Recent researches reveal that Facebook is the prime culprit in almost 33% divorce cases last year. Most of these people used Facebook to connect with their ex, as a result of which, their current relationship broke down. Experts say that the reason why people easily connect to their ex on Facebook is because it offers a secure and convenient platform for people to connect. "In real life, when a relationship gets terminated, people have negative feelings and it is an unpleasant experience for them to connect face-to-face. However, on Facebook, people can go at their own pace, wait for the other person to open up and do not have to confront unpleasant emotions heads on. People start experiencing intense feelings again and this happens easily and quickly on Facebook," says psychologist Dr Pulkit Sharma.

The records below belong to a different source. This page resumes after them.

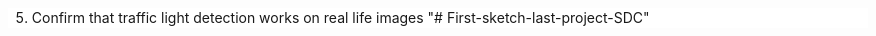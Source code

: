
 ```bash
```
5. Confirm that traffic light detection works on real life images
"# First-sketch-last-project-SDC"
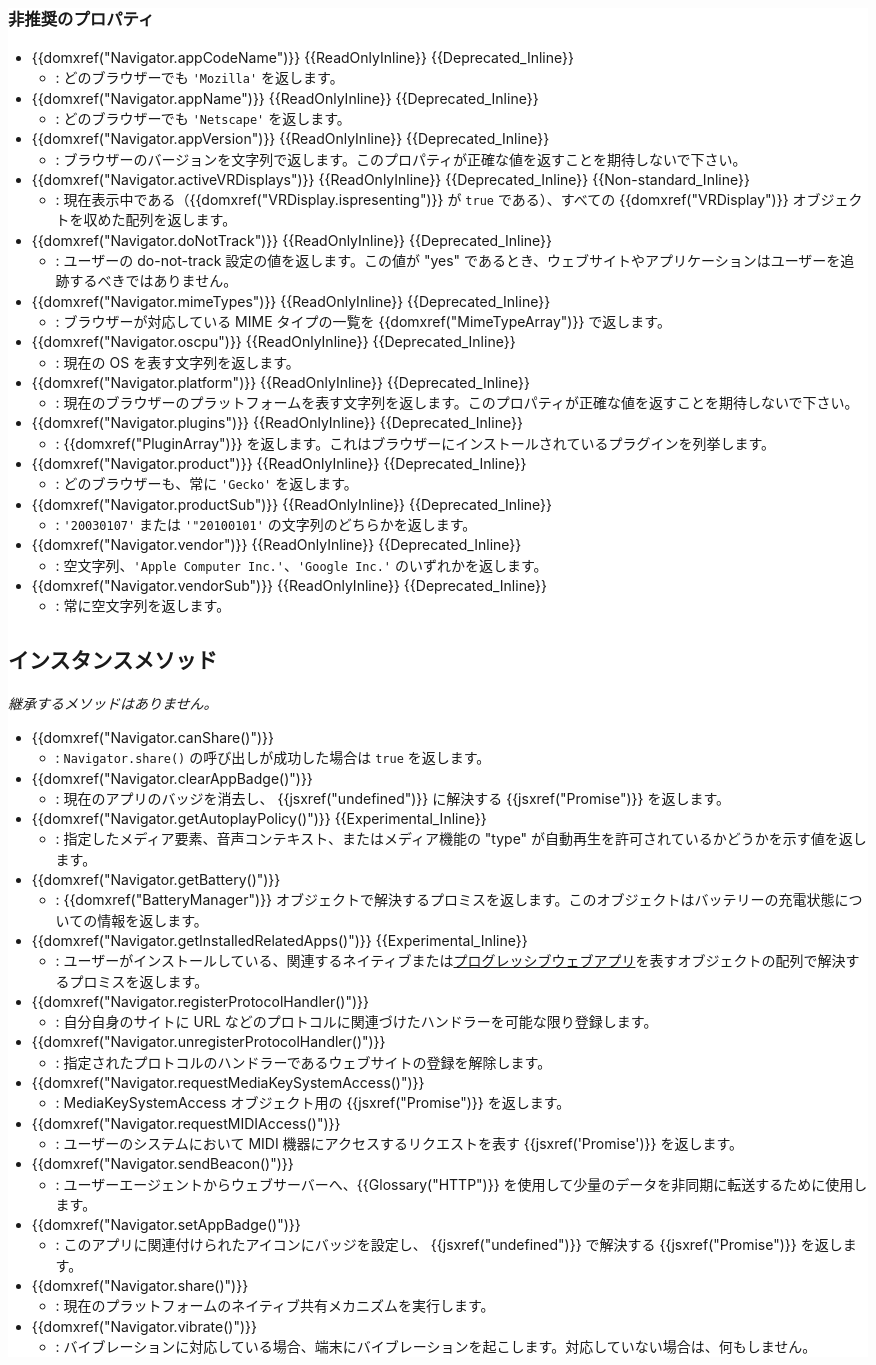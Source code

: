 ### 非推奨のプロパティ

- {{domxref("Navigator.appCodeName")}} {{ReadOnlyInline}} {{Deprecated_Inline}}
  - : どのブラウザーでも `'Mozilla'` を返します。
- {{domxref("Navigator.appName")}} {{ReadOnlyInline}} {{Deprecated_Inline}}
  - : どのブラウザーでも `'Netscape'` を返します。
- {{domxref("Navigator.appVersion")}} {{ReadOnlyInline}} {{Deprecated_Inline}}
  - : ブラウザーのバージョンを文字列で返します。このプロパティが正確な値を返すことを期待しないで下さい。
- {{domxref("Navigator.activeVRDisplays")}} {{ReadOnlyInline}} {{Deprecated_Inline}} {{Non-standard_Inline}}
  - : 現在表示中である（{{domxref("VRDisplay.ispresenting")}} が `true` である）、すべての {{domxref("VRDisplay")}} オブジェクトを収めた配列を返します。
- {{domxref("Navigator.doNotTrack")}} {{ReadOnlyInline}} {{Deprecated_Inline}}
  - : ユーザーの do-not-track 設定の値を返します。この値が "yes" であるとき、ウェブサイトやアプリケーションはユーザーを追跡するべきではありません。
- {{domxref("Navigator.mimeTypes")}} {{ReadOnlyInline}} {{Deprecated_Inline}}
  - : ブラウザーが対応している MIME タイプの一覧を {{domxref("MimeTypeArray")}} で返します。
- {{domxref("Navigator.oscpu")}} {{ReadOnlyInline}} {{Deprecated_Inline}}
  - : 現在の OS を表す文字列を返します。
- {{domxref("Navigator.platform")}} {{ReadOnlyInline}} {{Deprecated_Inline}}
  - : 現在のブラウザーのプラットフォームを表す文字列を返します。このプロパティが正確な値を返すことを期待しないで下さい。
- {{domxref("Navigator.plugins")}} {{ReadOnlyInline}} {{Deprecated_Inline}}
  - : {{domxref("PluginArray")}} を返します。これはブラウザーにインストールされているプラグインを列挙します。
- {{domxref("Navigator.product")}} {{ReadOnlyInline}} {{Deprecated_Inline}}
  - : どのブラウザーも、常に `'Gecko'` を返します。
- {{domxref("Navigator.productSub")}} {{ReadOnlyInline}} {{Deprecated_Inline}}
  - : `'20030107'` または `'"20100101'` の文字列のどちらかを返します。
- {{domxref("Navigator.vendor")}} {{ReadOnlyInline}} {{Deprecated_Inline}}
  - : 空文字列、`'Apple Computer Inc.'`、`'Google Inc.'` のいずれかを返します。
- {{domxref("Navigator.vendorSub")}} {{ReadOnlyInline}} {{Deprecated_Inline}}
  - : 常に空文字列を返します。

## インスタンスメソッド

_継承するメソッドはありません。_

- {{domxref("Navigator.canShare()")}}
  - : `Navigator.share()` の呼び出しが成功した場合は `true` を返します。
- {{domxref("Navigator.clearAppBadge()")}}
  - : 現在のアプリのバッジを消去し、 {{jsxref("undefined")}} に解決する {{jsxref("Promise")}} を返します。
- {{domxref("Navigator.getAutoplayPolicy()")}} {{Experimental_Inline}}
  - : 指定したメディア要素、音声コンテキスト、またはメディア機能の "type" が自動再生を許可されているかどうかを示す値を返します。
- {{domxref("Navigator.getBattery()")}}
  - : {{domxref("BatteryManager")}} オブジェクトで解決するプロミスを返します。このオブジェクトはバッテリーの充電状態についての情報を返します。
- {{domxref("Navigator.getInstalledRelatedApps()")}} {{Experimental_Inline}}
  - : ユーザーがインストールしている、関連するネイティブまたは[プログレッシブウェブアプリ](/ja/docs/Web/Progressive_web_apps)を表すオブジェクトの配列で解決するプロミスを返します。
- {{domxref("Navigator.registerProtocolHandler()")}}
  - : 自分自身のサイトに URL などのプロトコルに関連づけたハンドラーを可能な限り登録します。
- {{domxref("Navigator.unregisterProtocolHandler()")}}
  - : 指定されたプロトコルのハンドラーであるウェブサイトの登録を解除します。
- {{domxref("Navigator.requestMediaKeySystemAccess()")}}
  - : MediaKeySystemAccess オブジェクト用の {{jsxref("Promise")}} を返します。
- {{domxref("Navigator.requestMIDIAccess()")}}
  - : ユーザーのシステムにおいて MIDI 機器にアクセスするリクエストを表す {{jsxref('Promise')}} を返します。
- {{domxref("Navigator.sendBeacon()")}}
  - : ユーザーエージェントからウェブサーバーへ、{{Glossary("HTTP")}} を使用して少量のデータを非同期に転送するために使用します。
- {{domxref("Navigator.setAppBadge()")}}
  - : このアプリに関連付けられたアイコンにバッジを設定し、 {{jsxref("undefined")}} で解決する {{jsxref("Promise")}} を返します。
- {{domxref("Navigator.share()")}}
  - : 現在のプラットフォームのネイティブ共有メカニズムを実行します。
- {{domxref("Navigator.vibrate()")}}
  - : バイブレーションに対応している場合、端末にバイブレーションを起こします。対応していない場合は、何もしません。
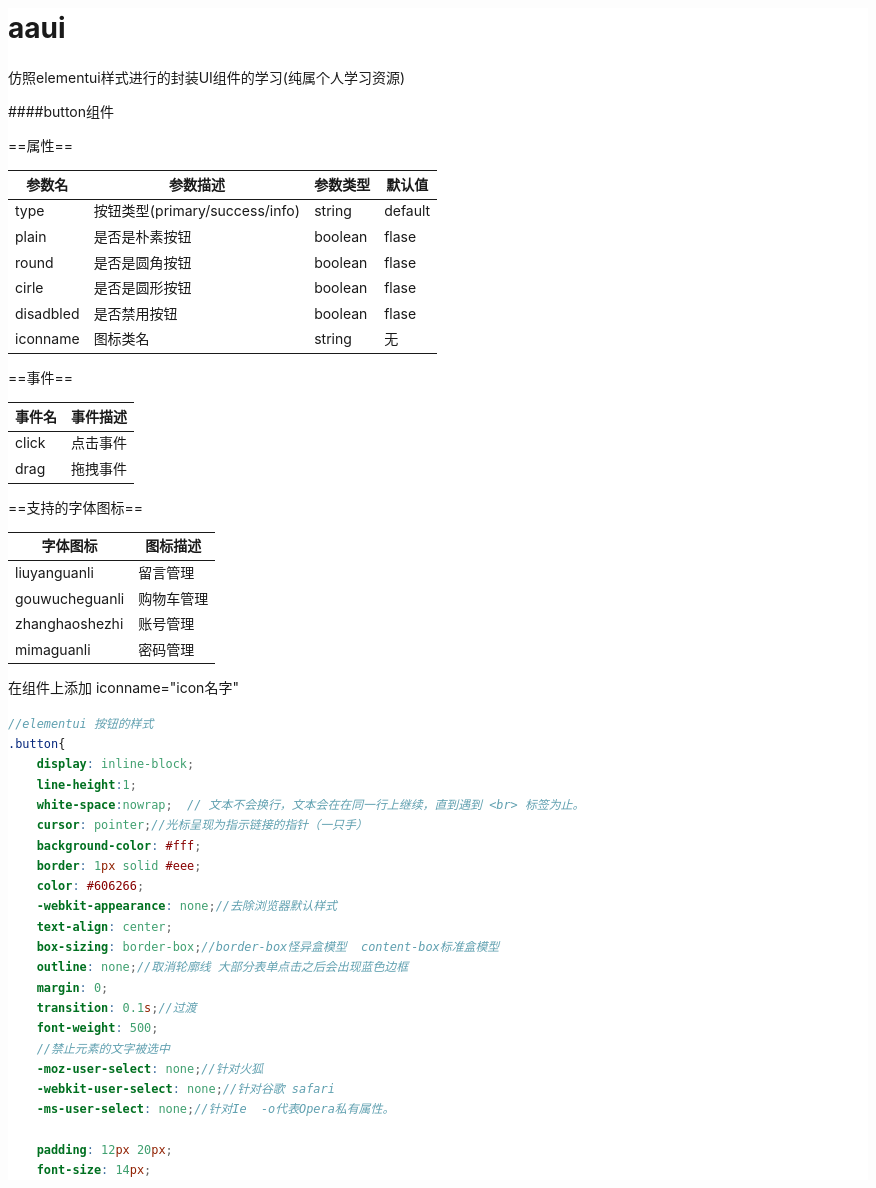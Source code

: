 # aaui

仿照elementui样式进行的封装UI组件的学习(纯属个人学习资源)

####button组件

==属性==

| 参数名    | 参数描述                       | 参数类型 | 默认值  |
| --------- | ------------------------------ | -------- | ------- |
| type      | 按钮类型(primary/success/info) | string   | default |
| plain     | 是否是朴素按钮                 | boolean  | flase   |
| round     | 是否是圆角按钮                 | boolean  | flase   |
| cirle     | 是否是圆形按钮                 | boolean  | flase   |
| disadbled | 是否禁用按钮                   | boolean  | flase   |
| iconname  | 图标类名                       | string   | 无      |

==事件==

| 事件名 | 事件描述 |
| ------ | -------- |
| click  | 点击事件 |
| drag   | 拖拽事件 |

==支持的字体图标==

| 字体图标       | 图标描述   |
| -------------- | ---------- |
| liuyanguanli   | 留言管理   |
| gouwucheguanli | 购物车管理 |
| zhanghaoshezhi | 账号管理   |
| mimaguanli     | 密码管理   |

   在组件上添加  iconname="icon名字"

```scss
//elementui 按钮的样式
.button{
    display: inline-block;
    line-height:1;
    white-space:nowrap;  // 文本不会换行，文本会在在同一行上继续，直到遇到 <br> 标签为止。
    cursor: pointer;//光标呈现为指示链接的指针（一只手）
    background-color: #fff;
    border: 1px solid #eee;
    color: #606266;
    -webkit-appearance: none;//去除浏览器默认样式
    text-align: center;
    box-sizing: border-box;//border-box怪异盒模型  content-box标准盒模型
    outline: none;//取消轮廓线 大部分表单点击之后会出现蓝色边框
    margin: 0;
    transition: 0.1s;//过渡
    font-weight: 500;
    //禁止元素的文字被选中
    -moz-user-select: none;//针对火狐
    -webkit-user-select: none;//针对谷歌 safari
    -ms-user-select: none;//针对Ie  -o代表Opera私有属性。

    padding: 12px 20px;
    font-size: 14px;
```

Bonding with your ex in most cases messes up your present relationship. “Connecting with your ex on Facebook without the knowledge of your partner is emotional infidelity. It’s natural for your partner to feel jealous,” says relationship expert Jai Madan.
Draw a boundary
If you wish to befriend your ex, let your spouse know and ask them how they feel about it. Include their feelings in your decision. “There is no harm in connecting with your ex and discussing your life with them, but do not use it as a platform to share frustration in your current relationship,” says Dr Sharma. And if your ex shares his/her marital woes with you, hear them out patiently, but do not become a rescuer.